[proofplan]
We first disintegrate $\mu$ over the invariant $\sigma$-algebra $\mathcal{I}$. This gives conditional measures whose integrals represent conditional expectations. The barycenter identity is the case $A=X$ of the defining disintegration identity. Invariance of almost every component is checked on a countable generating $\pi$-system. For ergodicity, we apply Birkhoff's theorem to a countable dense algebra of bounded test functions; after disintegrating the exceptional null sets, each component has the property that time averages of all test functions converge to their component integrals. Approximating the indicator of any component-invariant set by those test functions forces that indicator to be constant almost everywhere for the component. Uniqueness is the usual uniqueness of regular conditional probabilities on a countable generating class.
[/proofplan]
[step:Disintegrate over the invariant sigma-algebra]

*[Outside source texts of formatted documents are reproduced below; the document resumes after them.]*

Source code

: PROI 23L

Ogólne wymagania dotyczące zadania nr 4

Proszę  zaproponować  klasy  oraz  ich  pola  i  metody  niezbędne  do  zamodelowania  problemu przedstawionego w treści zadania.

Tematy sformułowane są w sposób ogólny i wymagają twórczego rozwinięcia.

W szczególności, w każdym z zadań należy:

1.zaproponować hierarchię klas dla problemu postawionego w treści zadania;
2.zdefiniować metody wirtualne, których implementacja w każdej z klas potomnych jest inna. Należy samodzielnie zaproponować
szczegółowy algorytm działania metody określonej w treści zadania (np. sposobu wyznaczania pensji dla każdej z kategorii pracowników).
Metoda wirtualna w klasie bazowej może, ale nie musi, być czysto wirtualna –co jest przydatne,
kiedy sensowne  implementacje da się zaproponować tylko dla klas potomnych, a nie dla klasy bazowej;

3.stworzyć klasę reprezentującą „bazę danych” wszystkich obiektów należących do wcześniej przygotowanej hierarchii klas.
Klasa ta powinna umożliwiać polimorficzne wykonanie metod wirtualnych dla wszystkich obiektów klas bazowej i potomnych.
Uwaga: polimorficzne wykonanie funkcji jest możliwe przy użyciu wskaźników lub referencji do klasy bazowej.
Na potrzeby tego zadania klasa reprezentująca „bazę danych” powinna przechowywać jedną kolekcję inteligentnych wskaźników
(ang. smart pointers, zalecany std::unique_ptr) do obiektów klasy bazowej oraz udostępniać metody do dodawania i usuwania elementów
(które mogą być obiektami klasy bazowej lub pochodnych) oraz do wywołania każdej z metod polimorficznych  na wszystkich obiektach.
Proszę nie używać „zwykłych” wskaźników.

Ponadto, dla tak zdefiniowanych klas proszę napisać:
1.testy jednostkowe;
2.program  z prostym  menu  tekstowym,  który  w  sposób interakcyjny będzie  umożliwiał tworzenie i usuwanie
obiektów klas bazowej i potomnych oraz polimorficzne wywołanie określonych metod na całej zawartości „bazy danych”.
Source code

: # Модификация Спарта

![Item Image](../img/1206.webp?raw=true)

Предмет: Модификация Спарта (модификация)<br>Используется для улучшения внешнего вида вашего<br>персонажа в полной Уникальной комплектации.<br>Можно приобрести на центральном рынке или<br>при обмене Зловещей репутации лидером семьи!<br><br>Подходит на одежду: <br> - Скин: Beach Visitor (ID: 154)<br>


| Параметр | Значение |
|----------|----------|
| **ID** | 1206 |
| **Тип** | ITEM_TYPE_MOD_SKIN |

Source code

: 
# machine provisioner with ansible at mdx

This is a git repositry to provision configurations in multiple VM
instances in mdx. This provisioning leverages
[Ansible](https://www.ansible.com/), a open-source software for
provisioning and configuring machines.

By the [Existence of Regular Conditional Distributions](/theorems/972), applied to the probability space $(X,\mathcal{B},\mu)$ and the sub-$\sigma$-algebra $\mathcal{I}$, there is a regular conditional probability kernel
\begin{align*}
x\longmapsto \mu_x
\end{align*}
such that, for every $B\in\mathcal{B}$, the map
\begin{align*}
h_B:X&\to[0,1]\\
x&\mapsto \mu_x(B)
\end{align*}
is $\mathcal{I}$-measurable and satisfies
\begin{align*}
h_B=\mathbb{E}_{\mu}[\mathbb{1}_B\mid\mathcal{I}]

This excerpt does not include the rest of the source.